The Lola was deep blue with a gold stripe when it converged with Oliver and Reutemann in Buenos Aires. Now liveried in deference to Norinder’s sponsor Valvoline from 1969, chassis SL76/141 thrives under the ownership of Grahame and Olly Bryant who after happy and prolific years of historic racing are now preparing to let it go to a new patron, via the salesroom of fellow classics racer Sam Hancock.
It seems likely another Swede, Jo Bonnier, had a hand in Oliver’s deal. The 1959 Dutch Grand Prix winner was Lola’s European agent and had sold the new T70, one of the original 16 MkIIIBs built, to Norinder for the 1969 sports car season, see sidebar overleaf. “The reason why Carlos was there was because of his nationality,” says Oliver, who claims he already knew Reutemann even though the future 12-time Formula 1 GP winner had yet to race in Europe. He’d travel over later that year for a season of Formula 2 with support from Automóvil Club Argentino. “As for me, maybe my success at Le Mans made me of interest,” suggests Oliver.
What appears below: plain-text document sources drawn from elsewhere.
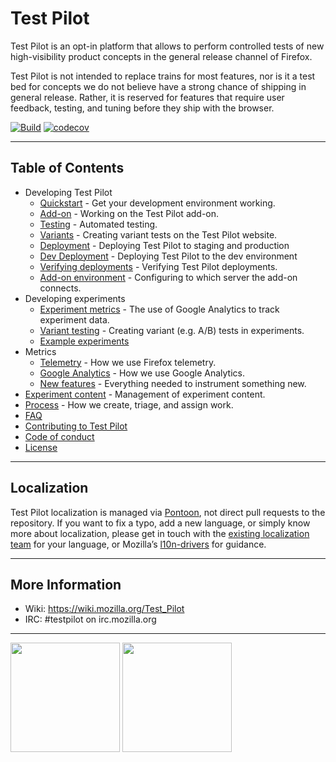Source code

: 
# Test Pilot

Test Pilot is an opt-in platform that allows to perform controlled tests of new high-visibility product concepts in the general release channel of Firefox.

Test Pilot is not intended to replace trains for most features, nor is it a test bed for concepts we do not believe have a strong chance of shipping in general release. Rather, it is reserved for features that require user feedback, testing, and tuning before they ship with the browser.

[![Build](https://img.shields.io/circleci/project/mozilla/testpilot.svg)](https://circleci.com/gh/mozilla/testpilot/)
[![codecov](https://codecov.io/gh/mozilla/testpilot/branch/master/graph/badge.svg)](https://codecov.io/gh/mozilla/testpilot)

<hr/>

## Table of Contents

- Developing Test Pilot
    - [Quickstart](docs/development/quickstart.md) - Get your development environment working.
    - [Add-on](addon/README.md) - Working on the Test Pilot add-on.
    - [Testing](docs/development/testing.md) - Automated testing.
    - [Variants](docs/development/variants.md) - Creating variant tests on the Test Pilot website.
    - [Deployment](docs/development/deployment.md) - Deploying Test Pilot to staging and production
    - [Dev Deployment](docs/development/dev-deployment.md) - Deploying Test Pilot to the dev environment
    - [Verifying deployments](docs/development/verification.md) - Verifying Test Pilot deployments.
    - [Add-on environment](docs/development/environment.md) - Configuring to which server the add-on connects.
- Developing experiments
    - [Experiment metrics](docs/experiments/ga.md) - The use of Google Analytics to track experiment data.
    - [Variant testing](docs/experiments/variants.md) - Creating variant (e.g. A/B) tests in experiments.
    - [Example experiments](docs/experiments/)
- Metrics
    - [Telemetry](docs/metrics/telemetry.md) - How we use Firefox telemetry.
    - [Google Analytics](docs/metrics/ga.md) - How we use Google Analytics.
    - [New features](docs/metrics/new_features.md) - Everything needed to instrument something new.
- [Experiment content](docs/content/reference.md) - Management of experiment content.
- [Process](docs/process.md) - How we create, triage, and assign work.
- [FAQ](docs/faq.md)
- [Contributing to Test Pilot](CONTRIBUTING.md)
- [Code of conduct](docs/code_of_conduct.md)
- [License](LICENSE)

<hr/>

## Localization

Test Pilot localization is managed via [Pontoon](https://pontoon.mozilla.org/projects/test-pilot-website/), not direct pull requests to the repository. If you want to fix a typo, add a new language, or simply know more about localization, please get in touch with the [existing localization team](https://pontoon.mozilla.org/teams/) for your language, or Mozilla’s [l10n-drivers](https://wiki.mozilla.org/L10n:Mozilla_Team#Mozilla_Corporation) for guidance.

<hr/>

## More Information

- Wiki: https://wiki.mozilla.org/Test_Pilot
- IRC: #testpilot on irc.mozilla.org

<hr/>

<img src="./frontend/src/images/copter.png" width="175"></img>
<img src="http://cdn.ttgtmedia.com/ITKE/cwblogs/open-source-insider/Mozilla%20PL.png" width="175"></img>

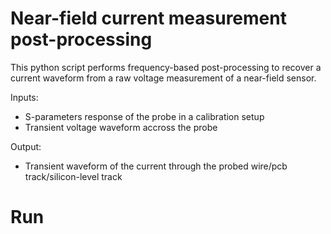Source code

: # Near-field current measurement post-processing
This python script performs frequency-based post-processing to recover a current
waveform from a raw voltage measurement of a near-field sensor.

Inputs:
* S-parameters response of the probe in a calibration setup
* Transient voltage waveform accross the probe

Output:
* Transient waveform of the current through the probed wire/pcb track/silicon-level track

# Run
Chassis SL76/141 is back in its 1969 Valvoline livery from its season with Swedish driver Ulf Norinder
Jayson Fong
Indeed, Jackie was in demand – at least in sports cars. Formula 1 had become a struggle in a seriously misfiring BRM team. It had seemed a good idea, switching from Lotus. Having been thrown in as replacement at Monaco in 1968 for a dead Jim Clark, it became all too clear that Colin Chapman didn’t rate or particularly want him. The trouble was the alternative, BRM’s 1969 P139, turned out to be a disaster. In contrast, sports cars in John Wyer’s Ford GT40 couldn’t have gone much better. He tolerated rather than liked sharing with Jacky Ickx, but the pair won the Sebring 12 Hours and Le Mans together, despite the enigmatic Belgian’s protest walk-don’t-run start at the 24 Hours that almost lost them the race. Ickx only crossed the line 120m ahead of Hans Herrmann’s Porsche 908 LH at the chequered flag.
In the wake of such success, Oliver chose to walk away from Wyer. “The Ford GT40 was a great car but ageing by 1969,” he explains. “So JW Automotive built the Mirage for the shorter races. It was a poor design: heavy, handled badly and was uncompetitive and I told them so. Probably not very diplomatically but I turned out to be right about that car. Furthermore, Tony Southgate’s BRM design for the 1970 season [the P153] had promise and my Can-Am programme in the USA was going well, so I was busy.”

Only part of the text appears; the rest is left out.